▶ Assignment: Review the material line by line. Identify and copy every line that contains the string "güncelleştirmeleri".

▶ Dataset excerpts:

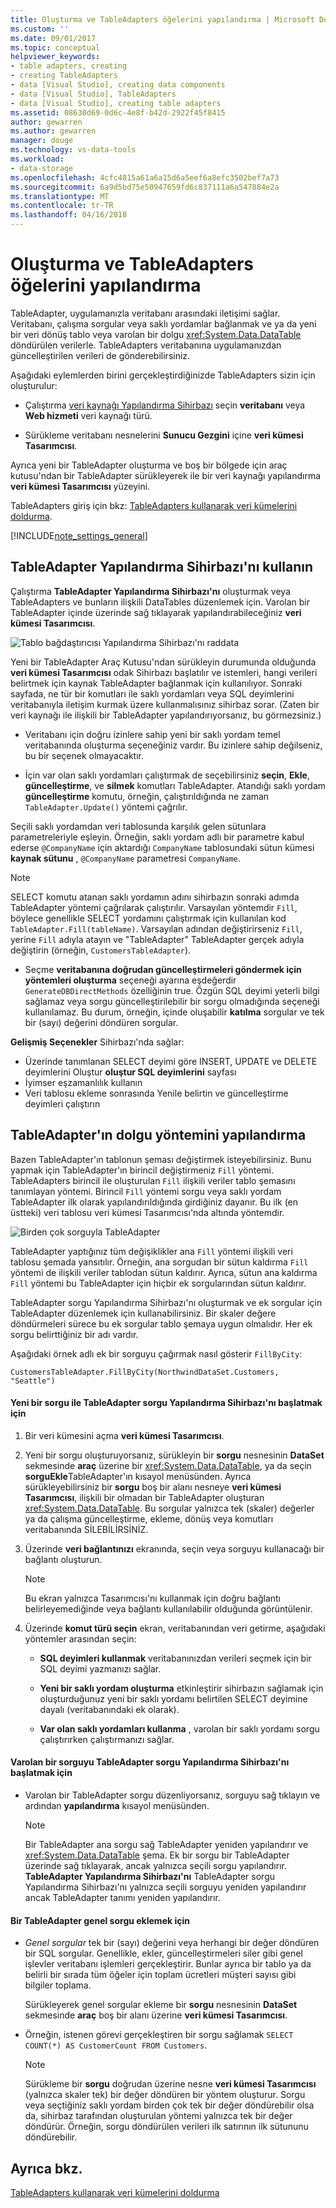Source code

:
 ```yaml
---
title: Oluşturma ve TableAdapters öğelerini yapılandırma | Microsoft Docs
ms.custom: ''
ms.date: 09/01/2017
ms.topic: conceptual
helpviewer_keywords:
- table adapters, creating
- creating TableAdapters
- data [Visual Studio], creating data components
- data [Visual Studio], TableAdapters
- data [Visual Studio], creating table adapters
ms.assetid: 08630d69-0d6c-4e8f-b42d-2922f45f8415
author: gewarren
ms.author: gewarren
manager: douge
ms.technology: vs-data-tools
ms.workload:
- data-storage
ms.openlocfilehash: 4cfc4815a61a6a15d6a5eef6a8efc3502bef7a73
ms.sourcegitcommit: 6a9d5bd75e50947659fd6c837111a6a547884e2a
ms.translationtype: MT
ms.contentlocale: tr-TR
ms.lasthandoff: 04/16/2018
---
```

# <a name="create-and-configure-tableadapters"></a>Oluşturma ve TableAdapters öğelerini yapılandırma
TableAdapter, uygulamanızla veritabanı arasındaki iletişimi sağlar. Veritabanı, çalışma sorgular veya saklı yordamlar bağlanmak ve ya da yeni bir veri dönüş tablo veya varolan bir dolgu <xref:System.Data.DataTable> döndürülen verilerle. TableAdapters veritabanına uygulamanızdan güncelleştirilen verileri de gönderebilirsiniz.  
  
Aşağıdaki eylemlerden birini gerçekleştirdiğinizde TableAdapters sizin için oluşturulur:  
  
-   Çalıştırma [veri kaynağı Yapılandırma Sihirbazı](../data-tools/media/data-source-configuration-wizard.png) seçin **veritabanı** veya **Web hizmeti** veri kaynağı türü.  
  
-   Sürükleme veritabanı nesnelerini **Sunucu Gezgini** içine **veri kümesi Tasarımcısı**.  
  
Ayrıca yeni bir TableAdapter oluşturma ve boş bir bölgede için araç kutusu'ndan bir TableAdapter sürükleyerek ile bir veri kaynağı yapılandırma **veri kümesi Tasarımcısı** yüzeyini.  
  
TableAdapters giriş için bkz: [TableAdapters kullanarak veri kümelerini doldurma](../data-tools/fill-datasets-by-using-tableadapters.md).  
  
[!INCLUDE[note_settings_general](../data-tools/includes/note_settings_general_md.md)]  
  
## <a name="use-the-tableadapter-configuration-wizard"></a>TableAdapter Yapılandırma Sihirbazı'nı kullanın  
Çalıştırma **TableAdapter Yapılandırma Sihirbazı'nı** oluşturmak veya TableAdapters ve bunların ilişkili DataTables düzenlemek için. Varolan bir TableAdapter içinde üzerinde sağ tıklayarak yapılandırabileceğiniz **veri kümesi Tasarımcısı**.  
  
![Tablo bağdaştırıcısı Yapılandırma Sihirbazı'nı raddata](../data-tools/media/raddata-table-adapter-configuration-wizard.png "raddata tablo bağdaştırıcısı Yapılandırma Sihirbazı")  
  
Yeni bir TableAdapter Araç Kutusu'ndan sürükleyin durumunda olduğunda **veri kümesi Tasarımcısı** odak Sihirbazı başlatılır ve istemleri, hangi verileri belirtmek için kaynak TableAdapter bağlanmak için kullanılıyor. Sonraki sayfada, ne tür bir komutları ile saklı yordamları veya SQL deyimlerini veritabanıyla iletişim kurmak üzere kullanmalısınız sihirbaz sorar. (Zaten bir veri kaynağı ile ilişkili bir TableAdapter yapılandırıyorsanız, bu görmezsiniz.)  
  
-   Veritabanı için doğru izinlere sahip yeni bir saklı yordam temel veritabanında oluşturma seçeneğiniz vardır. Bu izinlere sahip değilseniz, bu bir seçenek olmayacaktır.  
  
-   İçin var olan saklı yordamları çalıştırmak de seçebilirsiniz **seçin**, **Ekle**, **güncelleştirme**, ve **silmek** komutları TableAdapter. Atandığı saklı yordam **güncelleştirme** komutu, örneğin, çalıştırıldığında ne zaman `TableAdapter.Update()` yöntemi çağrılır.  
  
Seçili saklı yordamdan veri tablosunda karşılık gelen sütunlara parametreleriyle eşleyin. Örneğin, saklı yordam adlı bir parametre kabul ederse `@CompanyName` için aktardığı `CompanyName` tablosundaki sütun kümesi **kaynak sütunu** , `@CompanyName` parametresi `CompanyName`.  
  
> [!NOTE]
>  SELECT komutu atanan saklı yordamın adını sihirbazın sonraki adımda TableAdapter yöntemi çağrılarak çalıştırılır. Varsayılan yöntemdir `Fill`, böylece genellikle SELECT yordamını çalıştırmak için kullanılan kod `TableAdapter.Fill(tableName)`. Varsayılan adından değiştirirseniz `Fill`, yerine `Fill` adıyla atayın ve "TableAdapter" TableAdapter gerçek adıyla değiştirin (örneğin, `CustomersTableAdapter`).  
  
-   Seçme **veritabanına doğrudan güncelleştirmeleri göndermek için yöntemleri oluşturma** seçeneği ayarına eşdeğerdir `GenerateDBDirectMethods` özelliğinin true. Özgün SQL deyimi yeterli bilgi sağlamaz veya sorgu güncelleştirilebilir bir sorgu olmadığında seçeneği kullanılamaz. Bu durum, örneğin, içinde oluşabilir **katılma** sorgular ve tek bir (sayı) değerini döndüren sorgular.  
  
**Gelişmiş Seçenekler** Sihirbazı'nda sağlar:  
- Üzerinde tanımlanan SELECT deyimi göre INSERT, UPDATE ve DELETE deyimlerini Oluştur **oluştur SQL deyimlerini** sayfası
- İyimser eşzamanlılık kullanın
- Veri tablosu ekleme sonrasında Yenile belirtin ve güncelleştirme deyimleri çalıştırın  
  
## <a name="configure-a-tableadapters-fill-method"></a>TableAdapter'ın dolgu yöntemini yapılandırma  
Bazen TableAdapter'ın tablonun şeması değiştirmek isteyebilirsiniz. Bunu yapmak için TableAdapter'ın birincil değiştirmeniz `Fill` yöntemi. TableAdapters birincil ile oluşturulan `Fill` ilişkili veriler tablo şemasını tanımlayan yöntemi. Birincil `Fill` yöntemi sorgu veya saklı yordam TableAdapter ilk olarak yapılandırıldığında girdiğiniz dayanır. Bu ilk (en üstteki) veri tablosu veri kümesi Tasarımcısı'nda altında yöntemdir.  
  
![Birden çok sorguyla TableAdapter](../data-tools/media/tableadapter.gif "TableAdapter")  
  
TableAdapter yaptığınız tüm değişiklikler ana `Fill` yöntemi ilişkili veri tablosu şemada yansıtılır. Örneğin, ana sorgudan bir sütun kaldırma `Fill` yöntemi de ilişkili veriler tablodan sütun kaldırır. Ayrıca, sütun ana kaldırma `Fill` yöntemi bu TableAdapter için hiçbir ek sorgularından sütun kaldırır.  
  
TableAdapter sorgu Yapılandırma Sihirbazı'nı oluşturmak ve ek sorgular için TableAdapter düzenlemek için kullanabilirsiniz. Bir skaler değere döndürmeleri sürece bu ek sorgular tablo şemaya uygun olmalıdır.  Her ek sorgu belirttiğiniz bir adı vardır.  
 
Aşağıdaki örnek adlı ek bir sorguyu çağırmak nasıl gösterir `FillByCity`:  
 
`CustomersTableAdapter.FillByCity(NorthwindDataSet.Customers, "Seattle")`  
  
#### <a name="to-start-the-tableadapter-query-configuration-wizard-with-a-new-query"></a>Yeni bir sorgu ile TableAdapter sorgu Yapılandırma Sihirbazı'nı başlatmak için  
  
1.  Bir veri kümesini açma **veri kümesi Tasarımcısı**.  
  
2.  Yeni bir sorgu oluşturuyorsanız, sürükleyin bir **sorgu** nesnesinin **DataSet** sekmesinde **araç** üzerine bir <xref:System.Data.DataTable>, ya da seçin **sorguEkle**TableAdapter'ın kısayol menüsünden. Ayrıca sürükleyebilirsiniz bir **sorgu** boş bir alanı nesneye **veri kümesi Tasarımcısı**, ilişkili bir olmadan bir TableAdapter oluşturan <xref:System.Data.DataTable>. Bu sorgular yalnızca tek (skaler) değerler ya da çalışma güncelleştirme, ekleme, dönüş veya komutları veritabanında SİLEBİLİRSİNİZ.  
  
3.  Üzerinde **veri bağlantınızı** ekranında, seçin veya sorguyu kullanacağı bir bağlantı oluşturun.  
  
    > [!NOTE]
    >  Bu ekran yalnızca Tasarımcısı'nı kullanmak için doğru bağlantı belirleyemediğinde veya bağlantı kullanılabilir olduğunda görüntülenir.  
  
4.  Üzerinde **komut türü seçin** ekran, veritabanından veri getirme, aşağıdaki yöntemler arasından seçin:  
  
    -   **SQL deyimleri kullanmak** veritabanınızdan verileri seçmek için bir SQL deyimi yazmanızı sağlar.  
  
    -   **Yeni bir saklı yordam oluşturma** etkinleştirir sihirbazın sağlamak için oluşturduğunuz yeni bir saklı yordamı belirtilen SELECT deyimine dayalı (veritabanındaki ek olarak).  
  
    -   **Var olan saklı yordamları kullanma** , varolan bir saklı yordamı sorgu çalıştırırken çalıştırmanızı sağlar.  
  
#### <a name="to-start-the-tableadapter-query-configuration-wizard-on-an-existing-query"></a>Varolan bir sorguyu TableAdapter sorgu Yapılandırma Sihirbazı'nı başlatmak için  
  
-   Varolan bir TableAdapter sorgu düzenliyorsanız, sorguyu sağ tıklayın ve ardından **yapılandırma** kısayol menüsünden.  
  
    > [!NOTE]
    >  Bir TableAdapter ana sorgu sağ TableAdapter yeniden yapılandırır ve <xref:System.Data.DataTable> şema. Ek bir sorgu bir TableAdapter üzerinde sağ tıklayarak, ancak yalnızca seçili sorgu yapılandırır. **TableAdapter Yapılandırma Sihirbazı'nı** TableAdapter sorgu Yapılandırma Sihirbazı'nı yalnızca seçili sorguyu yeniden yapılandırır ancak TableAdapter tanımı yeniden yapılandırır.  
  
#### <a name="to-add-a-global--query-to-a-tableadapter"></a>Bir TableAdapter genel sorgu eklemek için  
  
-   *Genel sorgular* tek bir (sayı) değerini veya herhangi bir değer döndüren bir SQL sorgular. Genellikle, ekler, güncelleştirmeleri siler gibi genel işlevler veritabanı işlemleri gerçekleştirir. Bunlar ayrıca bir tablo ya da belirli bir sırada tüm öğeler için toplam ücretleri müşteri sayısı gibi bilgiler toplama.  
  
     Sürükleyerek genel sorgular ekleme bir **sorgu** nesnesinin **DataSet** sekmesinde **araç** boş bir alanı üzerine **veri kümesi Tasarımcısı**.  
  
-   Örneğin, istenen görevi gerçekleştiren bir sorgu sağlamak `SELECT COUNT(*) AS CustomerCount FROM Customers`.  
  
    > [!NOTE]
    >  Sürükleme bir **sorgu** doğrudan üzerine nesne **veri kümesi Tasarımcısı** (yalnızca skaler tek) bir değer döndüren bir yöntem oluşturur. Sorgu veya seçtiğiniz saklı yordam birden çok tek bir değer döndürebilir olsa da, sihirbaz tarafından oluşturulan yöntemi yalnızca tek bir değer döndürür. Örneğin, sorgu döndürülen verileri ilk satırının ilk sütununu döndürebilir.

## <a name="see-also"></a>Ayrıca bkz.
[TableAdapters kullanarak veri kümelerini doldurma](../data-tools/fill-datasets-by-using-tableadapters.md)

▶ Result for this exercise:
-   Seçme **veritabanına doğrudan güncelleştirmeleri göndermek için yöntemleri oluşturma** seçeneği ayarına eşdeğerdir `GenerateDBDirectMethods` özelliğinin true. Özgün SQL deyimi yeterli bilgi sağlamaz veya sorgu güncelleştirilebilir bir sorgu olmadığında seçeneği kullanılamaz. Bu durum, örneğin, içinde oluşabilir **katılma** sorgular ve tek bir (sayı) değerini döndüren sorgular.  
-   *Genel sorgular* tek bir (sayı) değerini veya herhangi bir değer döndüren bir SQL sorgular. Genellikle, ekler, güncelleştirmeleri siler gibi genel işlevler veritabanı işlemleri gerçekleştirir. Bunlar ayrıca bir tablo ya da belirli bir sırada tüm öğeler için toplam ücretleri müşteri sayısı gibi bilgiler toplama.  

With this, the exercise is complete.